Однажды Андрею приснилось: они входят ночью в аул, а он пустой. Все двери нараспашку, жителей никого. Один дом, другой… И вдруг откуда-то, как из-под земли, голос: «Помогите! Помогите!» Андрей в ужасе проснулся, сердце бешено колотилось… И вдруг он явственно услышал: «Помогите! Помогите!» Соседняя палата-бокс была одиночной. Все знали, что туда кладут самых тяжелых. Похоже было, что голос шел именно оттуда. Андрей, стараясь не шуметь, вышел в пустой слабо освещенный коридор и прислушался. Кто-то стонал. Далеко, в конце коридора, за столом дежурной сестры никого не было. Тогда он тихо приоткрыл дверь в бокс и вошел. Голос простонал:
— Кто там? Подойди… подойди ко мне…
Андрей подошел.
— Тяжело мне… Сними одеяло…
Андрей помедлил, потом снял одеяло и увидел, как ему показалось, огромную черепаху. Секунду спустя он понял, что на койке лежал парень без рук и без ног. И тут он услышал быстрый шепот:
— Браток, слышь, нет больше моих сил… Не могу я так жить… удави меня… Подушкой удави меня… Пожалуйста, я тебя очень прошу, удави меня… Зачем мне такому жить… Ты же видишь… Удави… Будь другом…
Андрей сделал два шага назад. Парень заговорил громче:
— Не уходи, слышишь, не уходи… Была бы у меня хотя бы одна рука, я бы сам… Я бы дополз… Я бы из окна… Я даже отравиться не могу… Сделай, ну прошу тебя… Не бросай меня так…

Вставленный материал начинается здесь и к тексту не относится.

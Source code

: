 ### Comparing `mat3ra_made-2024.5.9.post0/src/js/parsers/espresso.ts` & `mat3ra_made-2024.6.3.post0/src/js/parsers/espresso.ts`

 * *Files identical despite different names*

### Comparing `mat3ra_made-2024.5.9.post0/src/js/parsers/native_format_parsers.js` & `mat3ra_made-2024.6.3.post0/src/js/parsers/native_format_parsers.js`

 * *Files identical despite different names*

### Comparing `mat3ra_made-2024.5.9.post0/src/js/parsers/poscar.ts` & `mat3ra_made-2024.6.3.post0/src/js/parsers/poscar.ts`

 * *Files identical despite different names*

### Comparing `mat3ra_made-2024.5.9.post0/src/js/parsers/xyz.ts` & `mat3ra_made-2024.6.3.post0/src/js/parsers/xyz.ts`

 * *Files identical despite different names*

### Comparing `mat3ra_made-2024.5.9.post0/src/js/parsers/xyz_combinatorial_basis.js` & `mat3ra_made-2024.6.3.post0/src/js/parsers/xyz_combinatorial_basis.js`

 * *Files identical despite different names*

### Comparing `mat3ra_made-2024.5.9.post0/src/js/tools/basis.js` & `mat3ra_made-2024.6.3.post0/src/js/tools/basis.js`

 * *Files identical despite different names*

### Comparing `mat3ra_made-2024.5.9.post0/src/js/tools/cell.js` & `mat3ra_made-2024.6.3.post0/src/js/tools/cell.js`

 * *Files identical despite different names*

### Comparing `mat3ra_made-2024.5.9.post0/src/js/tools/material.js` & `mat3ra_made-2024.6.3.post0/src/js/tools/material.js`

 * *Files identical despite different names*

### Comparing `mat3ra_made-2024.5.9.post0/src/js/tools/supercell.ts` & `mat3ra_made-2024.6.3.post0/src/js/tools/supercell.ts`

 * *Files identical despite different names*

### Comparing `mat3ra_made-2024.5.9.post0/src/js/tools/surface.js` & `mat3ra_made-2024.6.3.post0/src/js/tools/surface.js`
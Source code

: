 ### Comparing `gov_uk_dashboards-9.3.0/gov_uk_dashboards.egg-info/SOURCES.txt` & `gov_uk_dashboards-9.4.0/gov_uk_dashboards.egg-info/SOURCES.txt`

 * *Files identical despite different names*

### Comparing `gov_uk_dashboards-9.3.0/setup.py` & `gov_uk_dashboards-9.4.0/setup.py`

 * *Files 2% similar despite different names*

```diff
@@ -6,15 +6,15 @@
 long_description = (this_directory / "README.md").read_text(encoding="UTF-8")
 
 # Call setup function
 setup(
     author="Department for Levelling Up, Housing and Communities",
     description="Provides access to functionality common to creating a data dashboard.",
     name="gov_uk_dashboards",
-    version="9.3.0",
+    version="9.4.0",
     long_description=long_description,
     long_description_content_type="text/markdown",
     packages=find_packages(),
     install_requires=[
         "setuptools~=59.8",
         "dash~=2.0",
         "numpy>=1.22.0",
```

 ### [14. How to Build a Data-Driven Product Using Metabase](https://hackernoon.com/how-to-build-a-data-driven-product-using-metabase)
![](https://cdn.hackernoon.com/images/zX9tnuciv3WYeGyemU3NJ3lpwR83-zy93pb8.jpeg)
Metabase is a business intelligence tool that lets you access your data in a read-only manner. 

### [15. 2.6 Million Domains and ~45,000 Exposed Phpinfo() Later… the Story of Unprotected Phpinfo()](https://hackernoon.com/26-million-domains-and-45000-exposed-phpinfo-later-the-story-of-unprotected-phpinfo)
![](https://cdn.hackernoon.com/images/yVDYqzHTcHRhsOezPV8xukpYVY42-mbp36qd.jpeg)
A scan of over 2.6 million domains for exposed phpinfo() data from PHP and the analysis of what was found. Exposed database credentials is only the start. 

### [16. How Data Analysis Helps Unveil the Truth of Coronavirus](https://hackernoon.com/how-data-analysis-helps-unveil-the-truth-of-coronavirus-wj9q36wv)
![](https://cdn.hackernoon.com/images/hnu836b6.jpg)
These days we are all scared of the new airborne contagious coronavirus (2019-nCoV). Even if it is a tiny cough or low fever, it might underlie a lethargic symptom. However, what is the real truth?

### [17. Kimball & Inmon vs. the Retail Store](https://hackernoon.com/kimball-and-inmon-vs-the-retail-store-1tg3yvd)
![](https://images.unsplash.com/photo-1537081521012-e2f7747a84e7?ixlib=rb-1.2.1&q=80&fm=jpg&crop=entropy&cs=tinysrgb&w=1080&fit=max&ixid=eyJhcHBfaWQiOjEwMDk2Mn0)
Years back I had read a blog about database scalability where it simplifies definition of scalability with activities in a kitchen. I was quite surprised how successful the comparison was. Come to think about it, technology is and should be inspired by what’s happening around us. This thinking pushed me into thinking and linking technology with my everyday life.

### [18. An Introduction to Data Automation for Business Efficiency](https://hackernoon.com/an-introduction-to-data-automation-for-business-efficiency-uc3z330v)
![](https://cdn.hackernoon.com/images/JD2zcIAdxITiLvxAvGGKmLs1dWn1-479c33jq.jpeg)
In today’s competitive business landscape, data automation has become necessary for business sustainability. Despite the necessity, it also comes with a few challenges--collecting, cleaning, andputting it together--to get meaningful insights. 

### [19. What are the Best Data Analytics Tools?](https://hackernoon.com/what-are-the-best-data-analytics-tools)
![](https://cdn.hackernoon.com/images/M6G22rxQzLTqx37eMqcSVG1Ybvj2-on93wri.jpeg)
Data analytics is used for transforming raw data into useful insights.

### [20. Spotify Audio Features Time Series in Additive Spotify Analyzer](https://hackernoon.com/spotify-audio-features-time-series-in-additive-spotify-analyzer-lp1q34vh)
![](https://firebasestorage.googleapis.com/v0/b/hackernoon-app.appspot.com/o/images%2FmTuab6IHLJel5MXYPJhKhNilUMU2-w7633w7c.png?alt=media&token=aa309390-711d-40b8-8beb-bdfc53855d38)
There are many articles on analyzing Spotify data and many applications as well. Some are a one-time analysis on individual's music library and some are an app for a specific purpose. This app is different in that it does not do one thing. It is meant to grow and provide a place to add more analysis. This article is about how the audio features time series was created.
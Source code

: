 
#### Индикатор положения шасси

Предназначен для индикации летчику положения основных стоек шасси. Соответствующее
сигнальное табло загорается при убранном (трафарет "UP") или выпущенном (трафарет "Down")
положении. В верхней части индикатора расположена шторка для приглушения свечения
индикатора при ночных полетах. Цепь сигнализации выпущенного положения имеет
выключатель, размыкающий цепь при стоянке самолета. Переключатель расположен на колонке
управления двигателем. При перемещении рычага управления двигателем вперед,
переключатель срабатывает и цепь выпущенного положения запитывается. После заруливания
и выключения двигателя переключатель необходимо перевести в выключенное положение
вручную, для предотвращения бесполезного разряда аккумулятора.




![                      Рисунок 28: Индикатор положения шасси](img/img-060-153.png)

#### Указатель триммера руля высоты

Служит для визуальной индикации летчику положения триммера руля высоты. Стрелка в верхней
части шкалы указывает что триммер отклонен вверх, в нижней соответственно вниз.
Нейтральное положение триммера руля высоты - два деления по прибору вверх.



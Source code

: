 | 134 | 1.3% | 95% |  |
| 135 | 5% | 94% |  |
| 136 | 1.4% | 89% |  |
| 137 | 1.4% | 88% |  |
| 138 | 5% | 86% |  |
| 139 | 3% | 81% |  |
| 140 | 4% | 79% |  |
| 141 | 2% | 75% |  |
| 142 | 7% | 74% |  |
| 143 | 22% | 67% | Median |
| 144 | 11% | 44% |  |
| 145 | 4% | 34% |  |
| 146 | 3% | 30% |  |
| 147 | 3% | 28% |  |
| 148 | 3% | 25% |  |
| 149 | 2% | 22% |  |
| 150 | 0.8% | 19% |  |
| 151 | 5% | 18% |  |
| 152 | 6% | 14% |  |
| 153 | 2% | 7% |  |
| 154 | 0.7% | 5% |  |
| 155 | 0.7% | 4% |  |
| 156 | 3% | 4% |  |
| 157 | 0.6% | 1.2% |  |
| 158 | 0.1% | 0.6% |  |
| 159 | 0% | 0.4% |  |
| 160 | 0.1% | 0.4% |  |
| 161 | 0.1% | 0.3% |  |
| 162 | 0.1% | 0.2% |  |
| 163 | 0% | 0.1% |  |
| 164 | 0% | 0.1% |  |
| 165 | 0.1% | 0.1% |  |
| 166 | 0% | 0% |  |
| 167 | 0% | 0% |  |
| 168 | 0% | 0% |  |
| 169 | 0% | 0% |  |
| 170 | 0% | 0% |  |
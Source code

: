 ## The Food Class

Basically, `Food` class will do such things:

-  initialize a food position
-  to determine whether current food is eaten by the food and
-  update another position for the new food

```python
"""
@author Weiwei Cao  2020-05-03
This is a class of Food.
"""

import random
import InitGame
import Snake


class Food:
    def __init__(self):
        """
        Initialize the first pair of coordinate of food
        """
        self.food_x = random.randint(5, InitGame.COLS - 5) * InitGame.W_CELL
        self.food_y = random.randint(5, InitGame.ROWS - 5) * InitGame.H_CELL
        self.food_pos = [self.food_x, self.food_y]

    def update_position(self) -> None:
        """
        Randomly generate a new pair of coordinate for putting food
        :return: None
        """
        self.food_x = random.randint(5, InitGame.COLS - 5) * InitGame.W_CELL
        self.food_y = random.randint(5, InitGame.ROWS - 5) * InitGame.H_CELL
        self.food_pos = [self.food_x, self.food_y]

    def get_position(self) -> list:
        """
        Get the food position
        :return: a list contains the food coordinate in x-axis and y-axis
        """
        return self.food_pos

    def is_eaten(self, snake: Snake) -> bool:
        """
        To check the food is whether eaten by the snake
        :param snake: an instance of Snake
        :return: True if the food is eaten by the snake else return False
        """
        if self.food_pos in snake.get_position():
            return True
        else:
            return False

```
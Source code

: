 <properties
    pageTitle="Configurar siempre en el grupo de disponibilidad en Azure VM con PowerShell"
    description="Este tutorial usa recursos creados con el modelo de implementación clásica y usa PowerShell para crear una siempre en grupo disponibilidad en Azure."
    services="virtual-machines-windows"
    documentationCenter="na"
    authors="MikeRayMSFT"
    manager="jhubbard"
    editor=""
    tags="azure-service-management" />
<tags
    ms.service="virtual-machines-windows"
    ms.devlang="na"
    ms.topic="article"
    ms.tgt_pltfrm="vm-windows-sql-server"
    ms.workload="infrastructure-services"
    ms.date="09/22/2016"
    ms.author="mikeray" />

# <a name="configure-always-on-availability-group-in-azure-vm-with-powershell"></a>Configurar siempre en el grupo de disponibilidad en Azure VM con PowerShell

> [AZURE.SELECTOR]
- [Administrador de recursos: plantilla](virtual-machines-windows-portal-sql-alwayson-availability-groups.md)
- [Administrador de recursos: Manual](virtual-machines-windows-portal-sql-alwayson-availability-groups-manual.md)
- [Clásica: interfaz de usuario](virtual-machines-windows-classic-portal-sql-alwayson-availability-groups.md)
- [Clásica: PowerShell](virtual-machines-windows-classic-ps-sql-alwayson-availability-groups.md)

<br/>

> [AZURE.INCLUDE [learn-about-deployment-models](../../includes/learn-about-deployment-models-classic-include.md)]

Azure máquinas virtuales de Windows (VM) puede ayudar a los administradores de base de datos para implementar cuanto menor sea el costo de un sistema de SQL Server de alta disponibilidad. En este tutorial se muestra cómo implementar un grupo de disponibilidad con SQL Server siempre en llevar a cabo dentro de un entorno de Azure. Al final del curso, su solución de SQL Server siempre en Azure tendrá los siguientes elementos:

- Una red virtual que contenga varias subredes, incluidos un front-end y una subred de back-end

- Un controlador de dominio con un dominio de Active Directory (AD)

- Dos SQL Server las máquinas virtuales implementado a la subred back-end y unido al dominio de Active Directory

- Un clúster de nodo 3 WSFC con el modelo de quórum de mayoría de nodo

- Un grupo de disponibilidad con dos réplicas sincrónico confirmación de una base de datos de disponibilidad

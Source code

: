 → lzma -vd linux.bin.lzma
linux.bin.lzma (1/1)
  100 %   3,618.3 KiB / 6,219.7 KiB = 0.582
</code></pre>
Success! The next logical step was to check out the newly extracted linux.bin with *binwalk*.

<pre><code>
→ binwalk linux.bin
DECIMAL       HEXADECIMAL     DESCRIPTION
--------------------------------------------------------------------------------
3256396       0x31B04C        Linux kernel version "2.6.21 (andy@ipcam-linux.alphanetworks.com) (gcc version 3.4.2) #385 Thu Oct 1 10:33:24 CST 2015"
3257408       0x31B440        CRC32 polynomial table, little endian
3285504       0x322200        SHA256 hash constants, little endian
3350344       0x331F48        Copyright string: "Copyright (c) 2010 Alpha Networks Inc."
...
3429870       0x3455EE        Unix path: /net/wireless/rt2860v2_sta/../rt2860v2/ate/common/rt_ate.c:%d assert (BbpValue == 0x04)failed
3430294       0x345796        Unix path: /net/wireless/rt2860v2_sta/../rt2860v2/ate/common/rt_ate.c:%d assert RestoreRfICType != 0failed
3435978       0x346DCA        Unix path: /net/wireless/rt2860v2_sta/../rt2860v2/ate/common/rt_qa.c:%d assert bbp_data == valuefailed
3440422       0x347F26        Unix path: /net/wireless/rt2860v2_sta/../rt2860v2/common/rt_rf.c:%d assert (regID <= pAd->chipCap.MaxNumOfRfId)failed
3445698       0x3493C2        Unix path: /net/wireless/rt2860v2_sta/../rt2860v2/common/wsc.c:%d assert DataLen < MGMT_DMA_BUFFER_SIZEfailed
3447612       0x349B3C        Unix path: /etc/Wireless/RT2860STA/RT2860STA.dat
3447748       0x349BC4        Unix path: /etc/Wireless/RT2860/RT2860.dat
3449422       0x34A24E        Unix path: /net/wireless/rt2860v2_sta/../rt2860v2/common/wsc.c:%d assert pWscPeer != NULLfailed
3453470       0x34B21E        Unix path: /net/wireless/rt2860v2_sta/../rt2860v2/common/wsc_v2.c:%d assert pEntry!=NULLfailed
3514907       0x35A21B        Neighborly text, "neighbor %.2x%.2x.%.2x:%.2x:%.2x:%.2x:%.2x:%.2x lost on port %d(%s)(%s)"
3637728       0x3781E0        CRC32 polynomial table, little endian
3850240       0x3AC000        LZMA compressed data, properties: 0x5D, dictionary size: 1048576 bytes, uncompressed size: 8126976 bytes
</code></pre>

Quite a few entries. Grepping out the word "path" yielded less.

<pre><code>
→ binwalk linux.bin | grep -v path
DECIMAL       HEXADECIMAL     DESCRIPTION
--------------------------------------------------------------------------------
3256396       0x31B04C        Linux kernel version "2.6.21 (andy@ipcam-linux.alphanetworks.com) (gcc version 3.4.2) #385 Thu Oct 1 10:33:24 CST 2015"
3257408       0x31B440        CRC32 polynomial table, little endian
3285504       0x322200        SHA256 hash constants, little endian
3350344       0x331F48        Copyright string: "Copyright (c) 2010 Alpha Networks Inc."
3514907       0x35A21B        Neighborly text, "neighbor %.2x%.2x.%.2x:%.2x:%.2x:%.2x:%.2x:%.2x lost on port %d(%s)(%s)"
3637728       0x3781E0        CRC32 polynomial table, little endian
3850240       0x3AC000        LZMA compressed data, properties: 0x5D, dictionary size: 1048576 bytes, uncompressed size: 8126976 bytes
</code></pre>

Андрей медленно пятился к двери, а он уже кричал дурным голосом:
— Гад! И ты гад! Сволочи! Ну, пожалуйста, удави меня!!! Ну не уходи ты!!! Удави-и-и!
В коридоре послышались торопливые шаги, и в палату влетела сестричка со шприцем, за ней заспанный врач. Врач развернул Андрея и вытолкнул за дверь. Вслед ему понеслась частушка:
Андрей, все еще держа одеяло в руках, вошел в палату. Из бокса неслись звериные вопли вперемешку с матом. Никто уже не спал.
— Что там, Андрюх?
Андрей, давясь словами, еле смог произнести:
— Там парень… без рук… и без ног… удавить просил…
Повисло молчание. Потом кто-то сказал:
— Я бы удавил… — и тут же добавил: — Нет, не смог бы…
Остаток ночи Андрей прокрутился без сна. Он прислушивался к звукам в соседней палате, и то ему казалось, что он слышит слабые стоны, то вроде бы разговаривают двое. Он думал о том, что надо было сделать то, о чем просил солдатик, и корил себя за трусость, потом искал себе оправдание и не находил. Еще он думал, что если бы с детства был воспитан в вере, не было бы этих моральных мучений. За все нес бы ответственность бог. Раз с этим парнем такое случилось, значит, он за что-то расплачивается, значит, его наказал бог или послал ему испытание, и он, Андрей, не вправе вмешиваться в свершившееся.
Другой бог, тети Мулин, молчал, оставляя решение на усмотрение Андрея. Но молчал и дьявол, и он мучился, мечась от решения все-таки войти в соседнюю палату и сделать это к решению ничего не делать.
Днем его все время тянуло в коридор. Он ходил то в туалет, то кому-то за кипяченой водой, то слонялся просто так. Начало знобить. Около полудня из бокса вышел пожилой священник и, крестясь и что-то бормоча, большими скорыми шагами пошел к выходу. Андрею показалось невероятным присутствие священника здесь, в госпитале Афганистана, и он решил, что это знак.
Сознание того, что там, за стеной, находится этот несчастный солдатик, не давало Андрею спокойно жить. На что бы он ни отвлекался, мысль упорно шла в одном направлении и в конечном итоге натыкалась на живой обрубок и осознание своей беспомощности перед чужим адом.